Couple of things to note:
1. In your list constructor you need to link your head and tail, or the attributes are completely meaningless
2. When you add an element you need to link the head/tail node to the new node. Also code that appear in both the if and else should be taken out of the conditions since you are always going to do those operations
3. Whatever sort you do on a double linked list is going to be slow (O(n^2)). So insertion sort isn't what you are doing (insertion sort referrs to the O(nlogn) sorting algorithm) Not looking at your code too closely but I think you are actually doing a selection sort (O(n^2))

@geojia ...
Is insertion sort O(nlogn) or O(n^2) sort.Read yourself first

First, in real life one does not use linked lists, double or single, for sorting. You can achieve that by using a tree container. The exercise id good for teaching you how much overhead is in the misuse of this container!

This code does not sort on insert, it sorts and it inserts separately. Sorted insert says first you find the right place in the list, then insert the new item. This way, the list is sorted for any intermediate user to use. Real life apps have inquiry and deletion and updates as well as insertion, so delayed sorting means the list is invalid in the interim. Of course, for multithreaded or interrupted code, there needs to be locks that keep the other thread out until the list is intact again, especially a double linked list. A single linked list can insert by pointing the new element to the next, then the prior to the new, so before that last action, the list is short with a side twig, and after the last action it is longer, no intermediate state where the list is invalid. With double links, you can update the new for new neighbors, but then you must lock the list or neighbors while you update the lower one's next and the higher one's prior.

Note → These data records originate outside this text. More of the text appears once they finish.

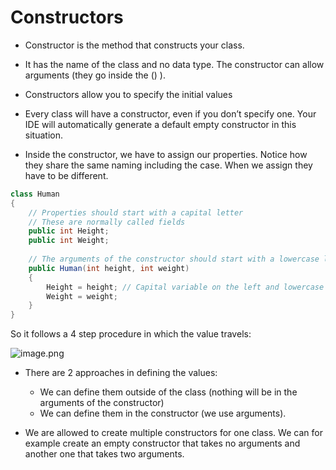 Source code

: # Constructors

- Constructor is the method that constructs your class.
- It has the name of the class and no data type. The constructor can allow arguments (they go inside the () ).
- Constructors allow you to specify the initial values
- Every class will have a constructor, even if you don’t specify one. Your IDE will automatically generate a default empty constructor in this situation.

- Inside the constructor, we have to assign our properties. Notice how they share the same naming including the case. When we assign they have to be different.

```csharp
class Human
{
	// Properties should start with a capital letter 
	// These are normally called fields
	public int Height;
	public int Weight;
		
	// The arguments of the constructor should start with a lowercase letter
	public Human(int height, int weight)
	{
		Height = height; // Capital variable on the left and lowercase variable on the right
		Weight = weight;
	}
}
```

So it follows a 4 step procedure in which the value travels:

![image.png](https://prod-files-secure.s3.us-west-2.amazonaws.com/b46a692d-4430-463b-be4f-b9cff6f46679/453d9167-cdf2-4c2c-8d15-ba8e41d8d5aa/image.png)

- There are 2 approaches in defining the values:
    - We can define them outside of the class (nothing will be in the arguments of the constructor)
    - We can define them in the constructor (we use arguments).

- We are allowed to create multiple constructors for one class. We can for example create an empty constructor that takes no arguments and another one that takes two arguments.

Sometimes speed is better if you take in items in a single linked list, or even except linked lists to add to an internal list of linked lists, so the caller is not held up. For instance, in multicore processing, each core can build a linked list and when it hits some size or event, pass that to the container to sort. Because it only inserts to the target container occasionally in bulk, and then it is just linked into a list, there is little lock waiting (high parallelism. Another thread or the reader incurs the overhead of sorting and merging these single linked lists into the sorted list, perhaps an internal, final tree container. Parallel thereads could take each submitted linked list and put it into a temporary internal tree, then pass that to a critical path tee update thread that merges trees into the main tree (merge of sorted sets is faster than random inserts). If your machine has 4096 Cores, this is a real winner. That is the future. The critical thread could even assign pairs of intermediate input trees to a parallel thread to merge, so it only has to deal with one input tree to merge. If the trees merged are equal in size, the merge is most efficient. The intermediate and final trees could be sorted by size and merged small to large.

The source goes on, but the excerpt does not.